What is being asked
Could you transcribe every record below exactly, leaving out the pictures?

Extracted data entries
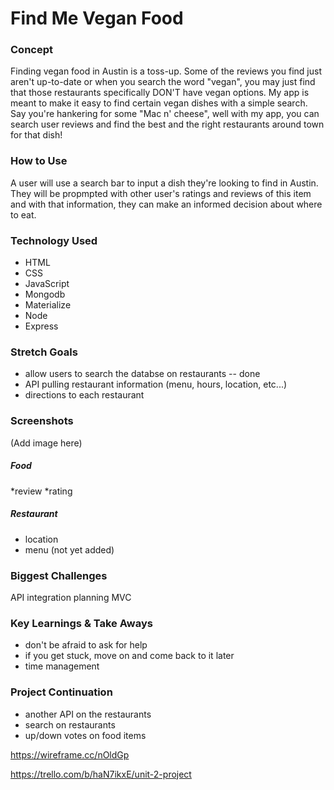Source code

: # Find Me Vegan Food

### Concept
Finding vegan food in Austin is a toss-up. Some of the reviews you find just aren't up-to-date or when you search the word "vegan", you may just find that those restaurants specifically DON'T have vegan options.
My app is meant to make it easy to find certain vegan dishes with a simple search. Say you're hankering for some "Mac n' cheese", well with my app, you can search user reviews and find the best and the right restaurants around town for that dish!

### How to Use
A user will use a search bar to input a dish they're looking to find in Austin. They will be propmpted with other user's ratings and reviews of this item and with that information, they can make an informed decision about where to eat.

### Technology Used
* HTML
* CSS
* JavaScript
* Mongodb
* Materialize
* Node
* Express


### Stretch Goals
* allow users to search the databse on restaurants -- done
* API pulling restaurant information (menu, hours, location, etc...)
* directions to each restaurant


### Screenshots
(Add image here)


##### Food
*review
*rating


##### Restaurant
* location
* menu (not yet added)


### Biggest Challenges
API integration
planning
MVC


### Key Learnings & Take Aways
* don't be afraid to ask for help
* if you get stuck, move on and come back to it later
* time management 

### Project Continuation
* another API on the restaurants
* search on restaurants
* up/down votes on food items


https://wireframe.cc/nOldGp

https://trello.com/b/haN7ikxE/unit-2-project
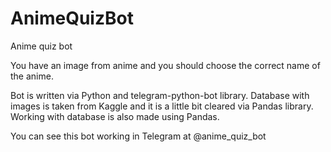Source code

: # AnimeQuizBot
Anime quiz bot

You have an image from anime and you should choose the correct name of the anime.

Bot is written via Python and telegram-python-bot library. Database with images is taken from Kaggle and it is a little bit cleared via Pandas library. Working with database is also made using Pandas.

You can see this bot working in Telegram at @anime_quiz_bot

Task output
Source code

: # Find Me Vegan Food

### Concept
Finding vegan food in Austin is a toss-up. Some of the reviews you find just aren't up-to-date or when you search the word "vegan", you may just find that those restaurants specifically DON'T have vegan options.
My app is meant to make it easy to find certain vegan dishes with a simple search. Say you're hankering for some "Mac n' cheese", well with my app, you can search user reviews and find the best and the right restaurants around town for that dish!

### How to Use
A user will use a search bar to input a dish they're looking to find in Austin. They will be propmpted with other user's ratings and reviews of this item and with that information, they can make an informed decision about where to eat.

### Technology Used
* HTML
* CSS
* JavaScript
* Mongodb
* Materialize
* Node
* Express


### Stretch Goals
* allow users to search the databse on restaurants -- done
* API pulling restaurant information (menu, hours, location, etc...)
* directions to each restaurant


### Screenshots
(Add image here)


##### Food
*review
*rating


##### Restaurant
* location
* menu (not yet added)


### Biggest Challenges
API integration
planning
MVC


### Key Learnings & Take Aways
* don't be afraid to ask for help
* if you get stuck, move on and come back to it later
* time management 

### Project Continuation
* another API on the restaurants
* search on restaurants
* up/down votes on food items


https://wireframe.cc/nOldGp

https://trello.com/b/haN7ikxE/unit-2-project
Source code

: # AnimeQuizBot
Anime quiz bot

You have an image from anime and you should choose the correct name of the anime.

Bot is written via Python and telegram-python-bot library. Database with images is taken from Kaggle and it is a little bit cleared via Pandas library. Working with database is also made using Pandas.

You can see this bot working in Telegram at @anime_quiz_bot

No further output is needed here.